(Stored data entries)
====
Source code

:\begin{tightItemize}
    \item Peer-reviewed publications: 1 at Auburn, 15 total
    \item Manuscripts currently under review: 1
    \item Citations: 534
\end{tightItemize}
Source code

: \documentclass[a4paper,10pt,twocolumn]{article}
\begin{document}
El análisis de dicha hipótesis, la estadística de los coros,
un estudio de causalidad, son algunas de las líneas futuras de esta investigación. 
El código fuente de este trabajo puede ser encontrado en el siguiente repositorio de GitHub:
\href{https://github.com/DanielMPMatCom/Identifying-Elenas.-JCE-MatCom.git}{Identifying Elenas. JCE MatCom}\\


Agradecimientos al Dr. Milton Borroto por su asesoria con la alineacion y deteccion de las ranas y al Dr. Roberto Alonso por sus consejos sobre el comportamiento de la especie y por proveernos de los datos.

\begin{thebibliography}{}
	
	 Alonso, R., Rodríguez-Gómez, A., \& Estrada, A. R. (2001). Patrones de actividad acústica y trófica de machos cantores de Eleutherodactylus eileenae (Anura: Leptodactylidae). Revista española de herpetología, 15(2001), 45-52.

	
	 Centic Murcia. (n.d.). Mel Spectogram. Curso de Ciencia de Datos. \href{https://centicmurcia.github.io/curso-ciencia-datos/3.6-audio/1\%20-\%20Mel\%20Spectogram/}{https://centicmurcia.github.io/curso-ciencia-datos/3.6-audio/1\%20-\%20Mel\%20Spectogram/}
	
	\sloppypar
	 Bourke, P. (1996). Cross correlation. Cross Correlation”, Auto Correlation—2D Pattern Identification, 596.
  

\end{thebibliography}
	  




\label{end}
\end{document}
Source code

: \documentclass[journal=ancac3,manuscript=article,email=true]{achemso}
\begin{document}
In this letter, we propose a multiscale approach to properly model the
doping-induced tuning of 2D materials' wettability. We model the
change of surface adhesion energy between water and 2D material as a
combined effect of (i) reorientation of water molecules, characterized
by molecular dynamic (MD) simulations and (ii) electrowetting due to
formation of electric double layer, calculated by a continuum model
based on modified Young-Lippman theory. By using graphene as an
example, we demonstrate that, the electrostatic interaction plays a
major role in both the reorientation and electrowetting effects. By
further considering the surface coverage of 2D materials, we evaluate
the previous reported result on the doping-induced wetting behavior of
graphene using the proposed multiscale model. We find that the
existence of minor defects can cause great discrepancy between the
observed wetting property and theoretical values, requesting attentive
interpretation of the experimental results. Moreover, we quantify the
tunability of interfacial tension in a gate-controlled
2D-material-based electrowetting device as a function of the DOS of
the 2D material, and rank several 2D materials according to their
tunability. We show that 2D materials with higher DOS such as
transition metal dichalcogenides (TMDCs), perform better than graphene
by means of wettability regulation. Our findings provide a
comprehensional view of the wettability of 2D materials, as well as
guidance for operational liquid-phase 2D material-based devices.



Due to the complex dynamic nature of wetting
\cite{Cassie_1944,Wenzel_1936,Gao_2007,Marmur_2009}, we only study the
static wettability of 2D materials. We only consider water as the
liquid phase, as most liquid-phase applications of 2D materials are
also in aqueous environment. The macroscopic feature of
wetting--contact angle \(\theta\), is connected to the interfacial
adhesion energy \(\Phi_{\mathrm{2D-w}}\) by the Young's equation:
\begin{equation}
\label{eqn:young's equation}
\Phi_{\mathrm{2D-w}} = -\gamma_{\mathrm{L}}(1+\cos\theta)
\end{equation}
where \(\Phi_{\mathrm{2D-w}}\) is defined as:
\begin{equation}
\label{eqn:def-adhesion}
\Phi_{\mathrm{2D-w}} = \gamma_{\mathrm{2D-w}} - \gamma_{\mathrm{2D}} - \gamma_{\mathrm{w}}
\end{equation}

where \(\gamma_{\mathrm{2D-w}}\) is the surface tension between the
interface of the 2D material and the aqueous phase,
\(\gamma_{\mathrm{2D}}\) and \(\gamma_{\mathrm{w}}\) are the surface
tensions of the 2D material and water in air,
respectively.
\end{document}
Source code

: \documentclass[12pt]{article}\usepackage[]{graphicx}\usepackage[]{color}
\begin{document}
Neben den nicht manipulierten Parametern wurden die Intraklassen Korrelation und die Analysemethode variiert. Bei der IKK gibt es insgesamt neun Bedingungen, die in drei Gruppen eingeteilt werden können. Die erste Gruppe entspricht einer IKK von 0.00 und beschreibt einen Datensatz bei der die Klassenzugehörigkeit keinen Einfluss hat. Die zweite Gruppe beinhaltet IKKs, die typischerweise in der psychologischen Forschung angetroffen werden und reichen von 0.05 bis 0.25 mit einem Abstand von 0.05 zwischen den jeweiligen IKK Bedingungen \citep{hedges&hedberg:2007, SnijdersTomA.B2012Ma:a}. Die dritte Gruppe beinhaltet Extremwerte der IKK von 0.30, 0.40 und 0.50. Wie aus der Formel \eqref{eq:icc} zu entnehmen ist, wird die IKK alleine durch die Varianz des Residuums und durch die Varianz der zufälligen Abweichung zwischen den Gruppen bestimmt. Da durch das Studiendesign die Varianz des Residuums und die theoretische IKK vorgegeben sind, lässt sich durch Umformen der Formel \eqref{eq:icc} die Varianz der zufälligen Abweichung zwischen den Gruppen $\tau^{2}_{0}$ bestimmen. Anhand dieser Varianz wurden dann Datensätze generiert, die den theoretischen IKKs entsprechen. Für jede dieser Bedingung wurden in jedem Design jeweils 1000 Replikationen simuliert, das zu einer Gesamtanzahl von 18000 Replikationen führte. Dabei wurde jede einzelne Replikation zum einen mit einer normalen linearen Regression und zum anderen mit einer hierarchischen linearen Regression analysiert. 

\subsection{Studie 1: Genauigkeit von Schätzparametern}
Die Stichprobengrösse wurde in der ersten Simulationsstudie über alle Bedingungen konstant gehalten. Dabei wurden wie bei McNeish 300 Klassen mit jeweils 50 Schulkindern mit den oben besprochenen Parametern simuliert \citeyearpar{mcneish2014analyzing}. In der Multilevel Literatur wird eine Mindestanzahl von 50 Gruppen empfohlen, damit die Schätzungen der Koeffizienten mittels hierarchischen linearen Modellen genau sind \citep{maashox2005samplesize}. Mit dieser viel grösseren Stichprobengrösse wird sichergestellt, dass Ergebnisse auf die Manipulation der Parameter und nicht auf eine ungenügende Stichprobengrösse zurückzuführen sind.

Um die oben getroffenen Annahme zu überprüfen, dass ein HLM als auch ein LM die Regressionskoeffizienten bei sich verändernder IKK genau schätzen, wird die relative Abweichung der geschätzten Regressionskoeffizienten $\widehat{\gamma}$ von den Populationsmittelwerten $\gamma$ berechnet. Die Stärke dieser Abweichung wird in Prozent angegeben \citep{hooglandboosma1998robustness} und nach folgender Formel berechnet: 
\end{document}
====
TASK REQUIREMENTS:
Every line of the entries above that includes "documentclass" should be copied.

EXERCISE SOLUTION:
: \documentclass[a4paper,10pt,twocolumn]{article}
: \documentclass[journal=ancac3,manuscript=article,email=true]{achemso}
: \documentclass[12pt]{article}\usepackage[]{graphicx}\usepackage[]{color}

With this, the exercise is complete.